After 46 years of service, the second reactor of the UK’s Hinkley Point B nuclear power facility has been officially shut down by EDF Energy, a French company. Due to the Bridgwater, Somerset plant’s closing on August 1, there is concern that the UK’s energy prices may need to climb.
Station Director of Hinkley Point B Mike Davies commented, “Today is a bittersweet day for all of us.” Since its inception, this station’s employees have contributed greatly to the betterment of Somerset and the nation as a whole.
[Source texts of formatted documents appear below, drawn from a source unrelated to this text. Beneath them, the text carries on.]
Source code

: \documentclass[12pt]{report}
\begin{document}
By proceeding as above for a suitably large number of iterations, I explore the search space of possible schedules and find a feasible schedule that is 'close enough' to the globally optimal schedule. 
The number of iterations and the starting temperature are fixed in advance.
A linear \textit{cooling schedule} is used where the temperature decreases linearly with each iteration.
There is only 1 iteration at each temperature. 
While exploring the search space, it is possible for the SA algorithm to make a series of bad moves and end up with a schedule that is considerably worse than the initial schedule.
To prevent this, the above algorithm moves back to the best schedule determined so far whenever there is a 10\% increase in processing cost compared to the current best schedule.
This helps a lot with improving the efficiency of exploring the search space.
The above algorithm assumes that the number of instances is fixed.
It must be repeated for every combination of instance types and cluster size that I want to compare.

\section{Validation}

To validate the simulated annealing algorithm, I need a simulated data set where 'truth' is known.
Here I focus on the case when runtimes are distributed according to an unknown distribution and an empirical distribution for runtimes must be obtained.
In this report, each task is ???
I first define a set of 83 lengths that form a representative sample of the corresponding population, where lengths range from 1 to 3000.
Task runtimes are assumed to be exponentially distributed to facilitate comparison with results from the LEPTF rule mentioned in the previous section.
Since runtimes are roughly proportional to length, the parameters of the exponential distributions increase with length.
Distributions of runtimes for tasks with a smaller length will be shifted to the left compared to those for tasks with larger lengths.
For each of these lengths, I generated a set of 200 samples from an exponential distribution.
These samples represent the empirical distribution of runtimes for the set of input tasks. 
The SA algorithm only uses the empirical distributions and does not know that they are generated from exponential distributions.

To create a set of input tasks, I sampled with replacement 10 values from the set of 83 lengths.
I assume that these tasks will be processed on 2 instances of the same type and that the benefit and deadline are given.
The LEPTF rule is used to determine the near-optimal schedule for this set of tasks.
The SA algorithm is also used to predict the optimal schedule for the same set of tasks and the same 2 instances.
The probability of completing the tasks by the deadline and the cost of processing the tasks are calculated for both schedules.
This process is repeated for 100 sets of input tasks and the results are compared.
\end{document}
We’ve generated enough power to supply every home in the South West with electricity for 33 years.
With 311 TWh of electricity produced since 1976, Hinkley is the first of the United Kingdom’s seven nuclear Advanced Gas-cooled Reactors. This is worth more than £15 billion, according to EDF, assuming a value of £50 (US$61) per MWh (which takes into account estimations and price changes).
After EDF stated in 2012 that it would prolong the generating life of the facility by seven years starting in 2016, closure of Hinkley Point B was slated to occur in March of the following year.
The energy company, however, said in November 2020 that it had made the “proactive decision” to begin the defuelling process at the nuclear power plant by 15 July 2022 at the latest.
Fifteen percent of the power utilised every day comes from nuclear plants, and half of that comes from Somerset.
The UK’s four remaining nuclear sites cannot expand output to make up the shortfall until 2050, when nuclear facilities are expected to provide around a quarter of the country’s electricity.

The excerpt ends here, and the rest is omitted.